It has been five days since I canceled the trip to Rhode Island, and I have to say Charlie's behavior has improved considerably. Just to be sure my clamping down has made an impact, however, I have followed it up with two more actions designed to keep him in line.

The first is setting up an Elf on the Shelf in the family room, the room where we spend most of our time. According to Christmas tradition, the slender, red-suited male doll watches the behavior of children in the home by day and reports back to Santa by night. This is how he knows who's naughty and who's nice. When the elf returns from the North Pole each morning, he plants himself in a new location in the home.

We have named our elf Larry. Charlie's choice was Mike but -- in a rare and most-welcome show of giving in (good boy, Charlie!) -- he agreed to Christopher's pick, which was the name Lily on "Modern Family" gave her baby brother when it looked like her two dads Cam and Mitch would be getting one via a surrogate. Christopher and I, of course, love "Modern Family" and watch it religiously together every week.

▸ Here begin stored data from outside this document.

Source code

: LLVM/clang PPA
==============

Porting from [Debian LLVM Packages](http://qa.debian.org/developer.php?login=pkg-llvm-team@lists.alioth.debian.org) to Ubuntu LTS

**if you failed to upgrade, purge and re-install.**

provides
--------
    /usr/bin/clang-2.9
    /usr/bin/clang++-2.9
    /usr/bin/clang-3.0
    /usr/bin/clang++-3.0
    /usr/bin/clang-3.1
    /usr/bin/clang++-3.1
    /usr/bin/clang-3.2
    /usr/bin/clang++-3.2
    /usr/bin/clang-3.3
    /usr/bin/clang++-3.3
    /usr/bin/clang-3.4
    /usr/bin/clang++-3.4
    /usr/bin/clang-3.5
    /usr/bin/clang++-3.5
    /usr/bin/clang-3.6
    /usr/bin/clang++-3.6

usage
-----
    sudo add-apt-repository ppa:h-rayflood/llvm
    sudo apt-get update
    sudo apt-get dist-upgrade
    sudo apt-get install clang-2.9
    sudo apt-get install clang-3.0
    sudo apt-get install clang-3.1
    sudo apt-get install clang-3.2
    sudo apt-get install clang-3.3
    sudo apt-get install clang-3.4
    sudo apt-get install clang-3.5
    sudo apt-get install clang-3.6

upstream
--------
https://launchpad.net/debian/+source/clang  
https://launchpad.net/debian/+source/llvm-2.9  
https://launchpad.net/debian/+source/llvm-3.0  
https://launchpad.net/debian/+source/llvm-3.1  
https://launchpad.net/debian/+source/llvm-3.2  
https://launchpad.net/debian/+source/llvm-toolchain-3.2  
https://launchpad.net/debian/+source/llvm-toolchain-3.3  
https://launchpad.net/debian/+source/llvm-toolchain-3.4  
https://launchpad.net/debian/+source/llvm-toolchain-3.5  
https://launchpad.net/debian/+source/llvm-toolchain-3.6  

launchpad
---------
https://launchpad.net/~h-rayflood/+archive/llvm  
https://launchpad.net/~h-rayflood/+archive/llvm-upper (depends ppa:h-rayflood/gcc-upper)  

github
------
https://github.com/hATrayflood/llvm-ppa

The second additional step I have taken is to make a clear, bold sign delineating the house rules. The collection of NOs, now prominently displayed on a family-room wall, covers the gamut of Charlie's bad behavior at home from just-for-the-heck-of-it screaming to unwanted roughhousing that leads into fighting in all its various forms both verbal and physical. The sign will remain on the wall permanently as a constant reminder of what is not allowed.

Something tells me Larry will be sticking around through the off season as well!

Monday, November 26, 2012

Why I Love My Thanksgiving Angels

I have the best Thanksgiving angels.

I don't know who they are going to be each year until they appear, and sometimes they don't appear . . . but that's okay. In case you're wondering, a Thanksgiving angel is a loving, generous person who steps forward before the holiday and invites you and, if you have them, your children over on Thanksgiving.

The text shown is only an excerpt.